1. La vache plus lourde a des besoins d’entretien plus élevés
Une vache de 700 kg consomme 80 MJ par jour pour simplement maintenir son métabolisme, contre 65 MJ pour une vache de 550 kg.
L’énergie totale disponible étant identique dans le cadre d’un pâturage limité, il reste moins d’énergie pour la production laitière chez la vache lourde (118 MJ contre 133 MJ).
2. La vache plus légère produit un lait plus riche en matière utile
Le taux butyreux (TB) et le taux protéique (TP) sont plus élevés chez la vache de 550 kg.
Cela signifie que chaque litre de lait produit est mieux valorisé économiquement.
3. Impact sur le chiffre d’affaires : +400 € par an en faveur de la vache de 550 kg
Le lait total produit est légèrement plus élevé pour la vache légère (+213 kg/an).
Le lait de la vache plus légère est mieux rémunéré, grâce à ses meilleurs taux de TB et TP.
En additionnant ces effets, le chiffre d’affaires total annuel par vache est supérieur de 400,09 € pour une vache de 550 kg par rapport à une vache de 700 kg.
Soit un impact global de + 27 606€ par an pour le troupeau moyen français (69 vaches en 2020).
Conclusion : Vers une vache parfaitement adaptée au pâturage grâce au croisement
L’élevage laitier en système pâturant impose des contraintes spécifiques que la sélection intra-race seule ne peut pas toujours résoudre.
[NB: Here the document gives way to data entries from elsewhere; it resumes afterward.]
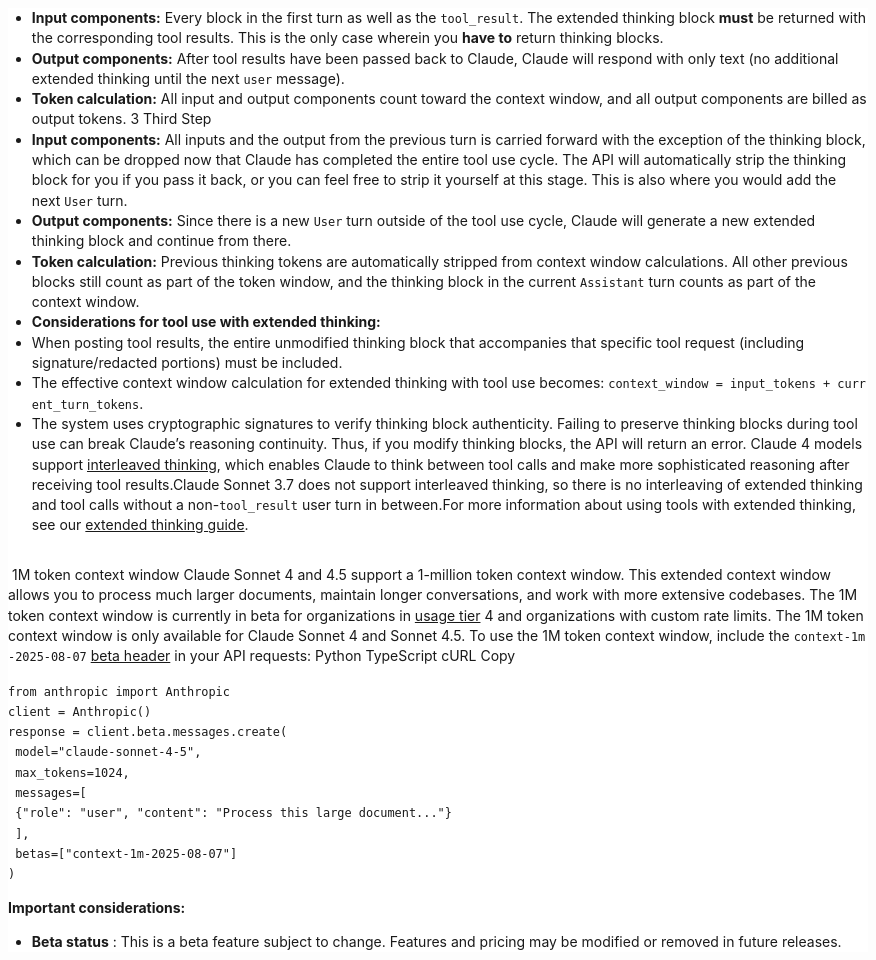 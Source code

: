  * **Input components:** Every block in the first turn as well as the `tool_result`. The extended thinking block **must** be returned with the corresponding tool results. This is the only case wherein you **have to** return thinking blocks.
 * **Output components:** After tool results have been passed back to Claude, Claude will respond with only text (no additional extended thinking until the next `user` message).
 * **Token calculation:** All input and output components count toward the context window, and all output components are billed as output tokens.
3
Third Step
 * **Input components:** All inputs and the output from the previous turn is carried forward with the exception of the thinking block, which can be dropped now that Claude has completed the entire tool use cycle. The API will automatically strip the thinking block for you if you pass it back, or you can feel free to strip it yourself at this stage. This is also where you would add the next `User` turn.
 * **Output components:** Since there is a new `User` turn outside of the tool use cycle, Claude will generate a new extended thinking block and continue from there.
 * **Token calculation:** Previous thinking tokens are automatically stripped from context window calculations. All other previous blocks still count as part of the token window, and the thinking block in the current `Assistant` turn counts as part of the context window.
 * **Considerations for tool use with extended thinking:**
 * When posting tool results, the entire unmodified thinking block that accompanies that specific tool request (including signature/redacted portions) must be included.
 * The effective context window calculation for extended thinking with tool use becomes: `context_window = input_tokens + current_turn_tokens`.
 * The system uses cryptographic signatures to verify thinking block authenticity. Failing to preserve thinking blocks during tool use can break Claude’s reasoning continuity. Thus, if you modify thinking blocks, the API will return an error.
Claude 4 models support [interleaved thinking](/en/docs/build-with-claude/extended-thinking#interleaved-thinking), which enables Claude to think between tool calls and make more sophisticated reasoning after receiving tool results.Claude Sonnet 3.7 does not support interleaved thinking, so there is no interleaving of extended thinking and tool calls without a non-`tool_result` user turn in between.For more information about using tools with extended thinking, see our [extended thinking guide](/en/docs/build-with-claude/extended-thinking#extended-thinking-with-tool-use).
## 
[​](#1m-token-context-window)
1M token context window
Claude Sonnet 4 and 4.5 support a 1-million token context window. This extended context window allows you to process much larger documents, maintain longer conversations, and work with more extensive codebases.
The 1M token context window is currently in beta for organizations in [usage tier](/en/api/rate-limits) 4 and organizations with custom rate limits. The 1M token context window is only available for Claude Sonnet 4 and Sonnet 4.5.
To use the 1M token context window, include the `context-1m-2025-08-07` [beta header](/en/api/beta-headers) in your API requests:
Python
TypeScript
cURL
Copy
```
from anthropic import Anthropic
client = Anthropic()
response = client.beta.messages.create(
 model="claude-sonnet-4-5",
 max_tokens=1024,
 messages=[
 {"role": "user", "content": "Process this large document..."}
 ],
 betas=["context-1m-2025-08-07"]
)
```
**Important considerations:**
 * **Beta status** : This is a beta feature subject to change. Features and pricing may be modified or removed in future releases. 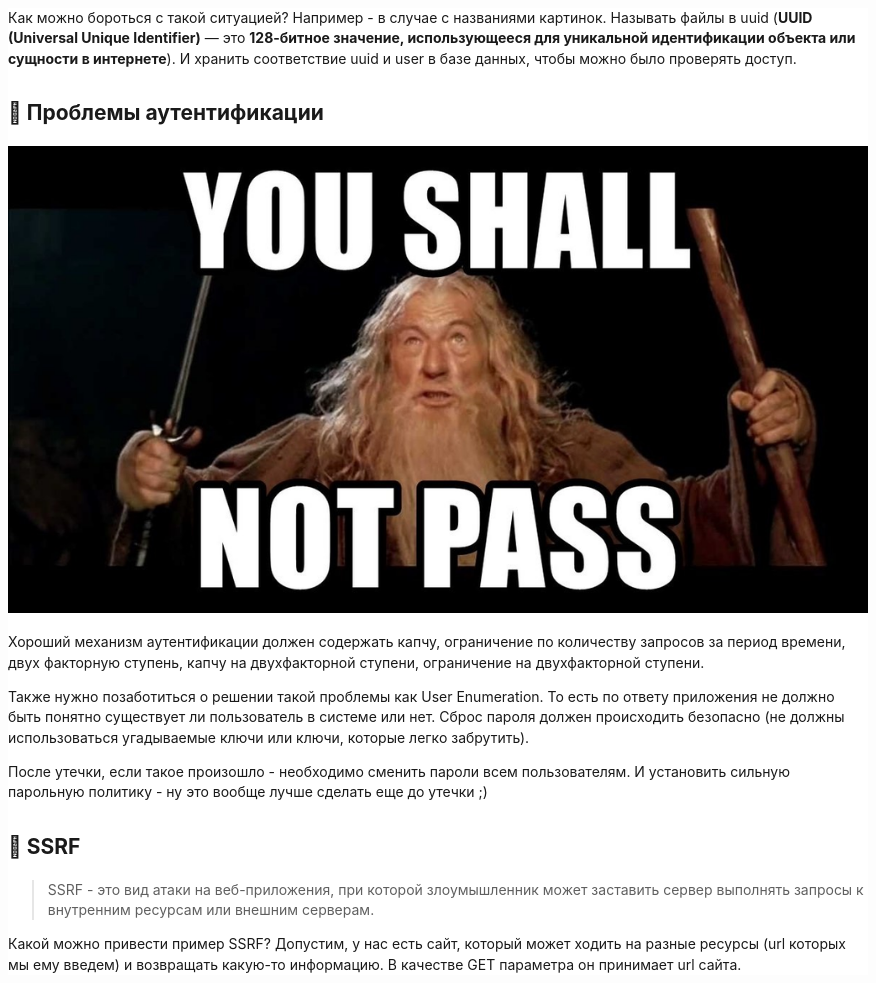 Как можно бороться с такой ситуацией? Например - в случае с названиями картинок. Называть файлы в uuid (**UUID (Universal Unique Identifier)** — это **128-битное значение, использующееся для уникальной идентификации объекта или сущности в интернете**). И хранить соответствие uuid и user в базе данных, чтобы можно было проверять доступ.

## 🔹 Проблемы аутентификации

![](imgs/Pastedimage20250318211310.png)

Хороший механизм аутентификации должен содержать капчу, ограничение по количеству запросов за период времени, двух факторную ступень, капчу на двухфакторной ступени, ограничение на двухфакторной ступени. 

Также нужно позаботиться о решении такой проблемы как User Enumeration. То есть по ответу приложения не должно быть понятно существует ли пользователь в системе или нет. Сброс пароля должен происходить безопасно (не должны использоваться угадываемые ключи или ключи, которые легко забрутить).

После утечки, если такое произошло - необходимо сменить пароли всем пользователям. И установить сильную парольную политику - ну это вообще лучше сделать еще до утечки ;)

## 🔹 SSRF

> SSRF - это вид атаки на веб-приложения, при которой злоумышленник может заставить сервер выполнять запросы к внутренним ресурсам или внешним серверам.

Какой можно привести пример SSRF? Допустим, у нас есть сайт, который может ходить на разные ресурсы (url которых мы ему введем) и возвращать какую-то информацию. В качестве GET параметра он принимает url сайта. 
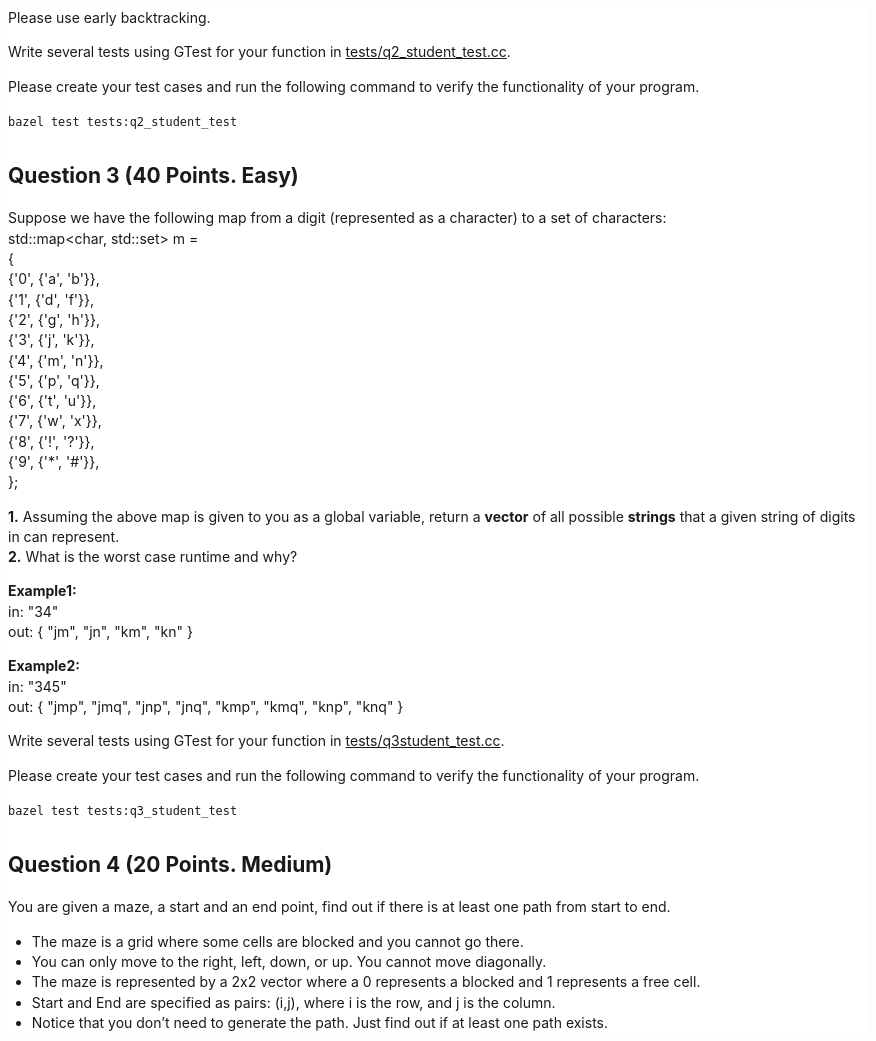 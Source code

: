 Please use early backtracking. 


Write several tests using GTest for your function in [tests/q2_student_test.cc](tests/q2_student_test.cc).

Please create your test cases and run the following command to verify the functionality of your program.
```
bazel test tests:q2_student_test
```

## Question 3 (40 Points. Easy)

Suppose we have the following map from a digit (represented as a character) to a set of characters:\
std::map<char, std::set<char>> m =\
{\
    {'0', {'a', 'b'}},\
  {'1', {'d', 'f'}},\
  {'2', {'g', 'h'}},\
  {'3', {'j', 'k'}},\
  {'4', {'m', 'n'}},\
  {'5', {'p', 'q'}},\
  {'6', {'t', 'u'}},\
  {'7', {'w', 'x'}},\
  {'8', {'!', '?'}},\
  {'9', {'*', '#'}},\
};
  
**1.** Assuming the above map is given to you as a global variable, return a **vector** of all possible **strings** that a given string of digits in can represent.\
**2.** What is the worst case runtime and why?

**Example1:**\
in: "34"\
out: { "jm", "jn", "km", "kn" }


**Example2:**\
in: "345"\
out: { "jmp", "jmq", "jnp", "jnq", "kmp", "kmq", "knp", "knq" }


Write several tests using GTest for your function in [tests/q3student_test.cc](tests/q3_student_test.cc).

Please create your test cases and run the following command to verify the functionality of your program.
```
bazel test tests:q3_student_test
```

## Question 4 (20 Points. Medium)

You are given a maze, a start and an end point, find out if there is at least one path from start to end. 
  * The maze is a grid where some cells are blocked and you cannot go there.
  * You can only move to the right, left, down, or up. You cannot move diagonally. 
  * The maze is represented by a 2x2 vector where a 0 represents a blocked and 1 represents a free cell.
  * Start and End are specified as pairs: (i,j), where i is the row, and j is the column.
  * Notice that you don’t need to generate the path. Just find out if at least one path exists.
Le croisement est ainsi apparu comme un levier puissant pour améliorer l’efficacité alimentaire, la robustesse et la rentabilité des troupeaux.
L’exemple du KiwiCross néo-zélandais illustre parfaitement comment un croisement peut être structuré dans une logique d’optimisation du pâturage. En associant la Holstein-Friesian, pour sa production laitière, et la Jersey, pour ses taux de matières utiles et sa rusticité, les éleveurs néo-zélandais ont obtenu une vache plus efficiente sur l’herbe, plus fertile et plus durable.
Cette approche apporte trois bénéfices majeurs pour les élevages herbagers :- Une meilleure valorisation de l’herbe : en maximisant la MSU plutôt que les litres de lait, le KiwiCross répond aux réalités économiques d’un pays exportateur.- Une réduction des coûts d’entretien et de renouvellement : une vache plus rustique et plus fertile permet de prolonger la carrière des animaux et d’augmenter la part des surfaces destinées aux vaches laitières.- Un modèle plus résilient face aux variations climatiques et alimentaires : grâce à son efficacité énergétique, le KiwiCross maintient ses performances même dans des conditions de pâturage difficiles.
Cependant, cette approche n’est pas exempte de contraintes. Le croisement implique une gestion fine des générations, pour éviter une trop grande hétérogénéité morphologique ou des pertes de valorisation des veaux mâles. Il nécessite aussi une planification rigoureuse, notamment en ce qui concerne les choix de races et les indices génétiques adaptés au pâturage.
Enfin, l’analyse des performances des vaches selon leur poids démontre que l’efficacité alimentaire en pâturage est plus importante que la taille du gabarit. Une vache plus légère, autour de 550 kg, est plus rentable qu’une vache de 700 kg, car elle utilise moins d’énergie pour son entretien et produit un lait mieux rémunéré en matières utiles.
En conclusion, le croisement n’est pas une solution universelle, mais un outil puissant lorsqu’il est utilisé stratégiquement. Il permet d’adapter les troupeaux aux exigences du pâturage, en améliorant la conversion de l’herbe en lait, la fertilité et la pérennité des vaches dans le troupeau. Pour les éleveurs souhaitant maximiser l’autonomie alimentaire et la rentabilité de leur exploitation, il représente une alternative intéressante à explorer, en tenant compte des contraintes spécifiques à chaque système de production.